These four variables can be used to characterize differences across societies in the underlying structure of stratification. As the discussion below reveals, there is great cross-societal variability not only in the types of inequality that serve as the dominant stratifying forces but also in the extent of such inequality and the processes by which it is generated, maintained, and reduced.
FORMS OF STRATIFICATION
It is useful to begin with the purely descriptive task of classifying the various types of stratification systems that have appeared in past and present societies. Although the staple of modern classification efforts has been the tripartite distinction between class, caste, and estate (e.g., Svalastoga 1965), there is also a long tradition of Marxian typological work that introduces the additional categories of primitive communism, slave society, and socialism (Marx [1939] 1971; Wright 1985).

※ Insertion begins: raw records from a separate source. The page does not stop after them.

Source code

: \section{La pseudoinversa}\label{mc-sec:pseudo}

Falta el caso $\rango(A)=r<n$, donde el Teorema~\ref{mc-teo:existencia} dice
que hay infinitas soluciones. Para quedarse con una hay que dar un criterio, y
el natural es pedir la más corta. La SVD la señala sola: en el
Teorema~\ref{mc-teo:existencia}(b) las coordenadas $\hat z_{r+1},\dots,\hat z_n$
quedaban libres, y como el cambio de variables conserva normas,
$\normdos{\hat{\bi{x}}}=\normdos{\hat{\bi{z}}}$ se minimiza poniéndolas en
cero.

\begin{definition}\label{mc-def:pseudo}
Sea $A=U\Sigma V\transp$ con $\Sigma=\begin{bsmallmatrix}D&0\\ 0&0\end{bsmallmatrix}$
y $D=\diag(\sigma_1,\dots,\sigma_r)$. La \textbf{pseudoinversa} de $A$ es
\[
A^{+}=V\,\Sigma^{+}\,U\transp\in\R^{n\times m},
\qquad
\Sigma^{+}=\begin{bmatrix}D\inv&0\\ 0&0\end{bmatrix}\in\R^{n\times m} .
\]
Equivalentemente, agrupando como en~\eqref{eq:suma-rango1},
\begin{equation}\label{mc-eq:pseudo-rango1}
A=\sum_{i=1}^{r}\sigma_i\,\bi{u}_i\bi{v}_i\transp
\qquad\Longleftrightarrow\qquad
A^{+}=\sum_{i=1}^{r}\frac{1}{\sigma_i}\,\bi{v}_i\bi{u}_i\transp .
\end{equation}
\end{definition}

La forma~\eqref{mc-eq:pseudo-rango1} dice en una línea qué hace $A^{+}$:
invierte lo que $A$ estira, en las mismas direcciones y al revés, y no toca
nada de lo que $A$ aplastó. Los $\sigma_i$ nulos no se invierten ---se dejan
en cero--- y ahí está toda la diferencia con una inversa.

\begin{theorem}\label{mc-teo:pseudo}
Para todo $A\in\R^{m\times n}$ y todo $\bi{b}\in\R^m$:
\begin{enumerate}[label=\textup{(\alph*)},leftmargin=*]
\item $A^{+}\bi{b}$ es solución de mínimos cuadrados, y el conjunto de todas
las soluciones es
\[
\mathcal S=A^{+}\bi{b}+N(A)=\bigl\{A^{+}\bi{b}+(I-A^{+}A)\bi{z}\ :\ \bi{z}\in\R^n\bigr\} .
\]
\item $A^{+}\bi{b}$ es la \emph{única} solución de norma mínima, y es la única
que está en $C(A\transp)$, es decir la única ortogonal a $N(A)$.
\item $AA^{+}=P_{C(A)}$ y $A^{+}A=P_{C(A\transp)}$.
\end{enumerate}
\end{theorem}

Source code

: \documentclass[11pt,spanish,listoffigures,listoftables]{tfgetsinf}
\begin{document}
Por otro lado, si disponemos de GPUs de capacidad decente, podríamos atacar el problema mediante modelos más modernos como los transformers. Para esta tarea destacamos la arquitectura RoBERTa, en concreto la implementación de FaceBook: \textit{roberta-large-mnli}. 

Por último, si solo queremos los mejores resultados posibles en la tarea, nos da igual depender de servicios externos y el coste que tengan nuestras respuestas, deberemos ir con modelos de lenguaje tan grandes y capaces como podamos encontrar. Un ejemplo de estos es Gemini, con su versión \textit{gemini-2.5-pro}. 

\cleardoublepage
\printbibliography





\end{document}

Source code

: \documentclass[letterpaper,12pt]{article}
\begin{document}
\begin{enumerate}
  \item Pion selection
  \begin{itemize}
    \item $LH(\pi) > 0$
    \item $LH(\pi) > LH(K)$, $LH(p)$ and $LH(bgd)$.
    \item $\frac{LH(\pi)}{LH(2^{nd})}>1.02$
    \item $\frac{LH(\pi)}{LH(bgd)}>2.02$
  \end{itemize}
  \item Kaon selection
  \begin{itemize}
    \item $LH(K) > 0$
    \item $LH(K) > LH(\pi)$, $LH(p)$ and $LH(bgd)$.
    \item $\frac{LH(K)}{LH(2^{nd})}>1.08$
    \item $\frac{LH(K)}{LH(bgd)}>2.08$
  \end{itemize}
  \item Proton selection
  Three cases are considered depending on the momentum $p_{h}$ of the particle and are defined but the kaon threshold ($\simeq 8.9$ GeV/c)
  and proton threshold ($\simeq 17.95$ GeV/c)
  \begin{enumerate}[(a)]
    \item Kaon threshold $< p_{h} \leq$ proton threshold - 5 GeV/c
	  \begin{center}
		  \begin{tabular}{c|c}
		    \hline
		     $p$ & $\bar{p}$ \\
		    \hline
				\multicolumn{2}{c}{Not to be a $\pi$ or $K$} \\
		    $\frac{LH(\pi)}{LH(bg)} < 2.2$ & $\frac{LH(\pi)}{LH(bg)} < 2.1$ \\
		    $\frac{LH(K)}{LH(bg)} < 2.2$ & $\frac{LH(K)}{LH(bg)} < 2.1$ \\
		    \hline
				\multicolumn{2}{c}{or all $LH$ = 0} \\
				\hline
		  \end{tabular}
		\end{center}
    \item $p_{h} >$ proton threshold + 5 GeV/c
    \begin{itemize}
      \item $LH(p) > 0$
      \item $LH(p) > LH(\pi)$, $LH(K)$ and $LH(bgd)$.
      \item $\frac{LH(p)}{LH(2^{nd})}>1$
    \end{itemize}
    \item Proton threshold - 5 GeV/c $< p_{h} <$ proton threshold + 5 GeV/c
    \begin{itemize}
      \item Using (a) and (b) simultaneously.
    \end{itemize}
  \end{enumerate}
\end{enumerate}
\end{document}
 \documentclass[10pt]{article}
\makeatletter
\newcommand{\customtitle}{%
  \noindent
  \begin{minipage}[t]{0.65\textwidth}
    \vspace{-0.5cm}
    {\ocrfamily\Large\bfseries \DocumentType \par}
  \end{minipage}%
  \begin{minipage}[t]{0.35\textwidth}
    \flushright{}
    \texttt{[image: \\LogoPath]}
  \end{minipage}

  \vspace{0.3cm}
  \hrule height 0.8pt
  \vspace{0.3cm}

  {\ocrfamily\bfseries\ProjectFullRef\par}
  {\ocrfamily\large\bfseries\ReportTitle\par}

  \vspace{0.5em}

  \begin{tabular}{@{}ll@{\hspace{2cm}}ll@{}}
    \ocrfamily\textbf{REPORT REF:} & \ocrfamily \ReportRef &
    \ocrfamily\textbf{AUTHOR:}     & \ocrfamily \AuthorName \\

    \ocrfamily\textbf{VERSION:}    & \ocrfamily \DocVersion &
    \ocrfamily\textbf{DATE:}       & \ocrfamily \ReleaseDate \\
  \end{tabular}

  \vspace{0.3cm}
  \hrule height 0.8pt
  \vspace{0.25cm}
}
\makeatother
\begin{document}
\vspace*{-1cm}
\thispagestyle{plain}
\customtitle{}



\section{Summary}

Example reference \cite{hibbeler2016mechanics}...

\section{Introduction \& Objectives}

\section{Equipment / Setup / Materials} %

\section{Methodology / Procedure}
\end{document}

As is shown in Table 2, these conventional approaches are largely but not entirely complementary, and it is therefore possible to fashion a hybrid classification that incorporates most of the standard distinctions (see Kerbo 1991 for related work).
For each of the stratification forms listed in Table 2, it is conventionally assumed that certain types of assets emerge as the dominant stratifying forces (see column 2) constitute the major axis around which social classes, strata, or status groupings are organized (see column 3). If this assumption holds, the rigidity of stratification systems can be indexed by the amount of class persistence (see column 5) and the degree of crystallization can be indexed by the correlation between class membership and each of the assets listed in Table 1 (see column 6). The final column in Table 2 rests on the further assumption that stratification systems have reasonably coherent ideologies that legitimate the rules and criteria by which individuals are allocated to positions in the class structure (see column 7).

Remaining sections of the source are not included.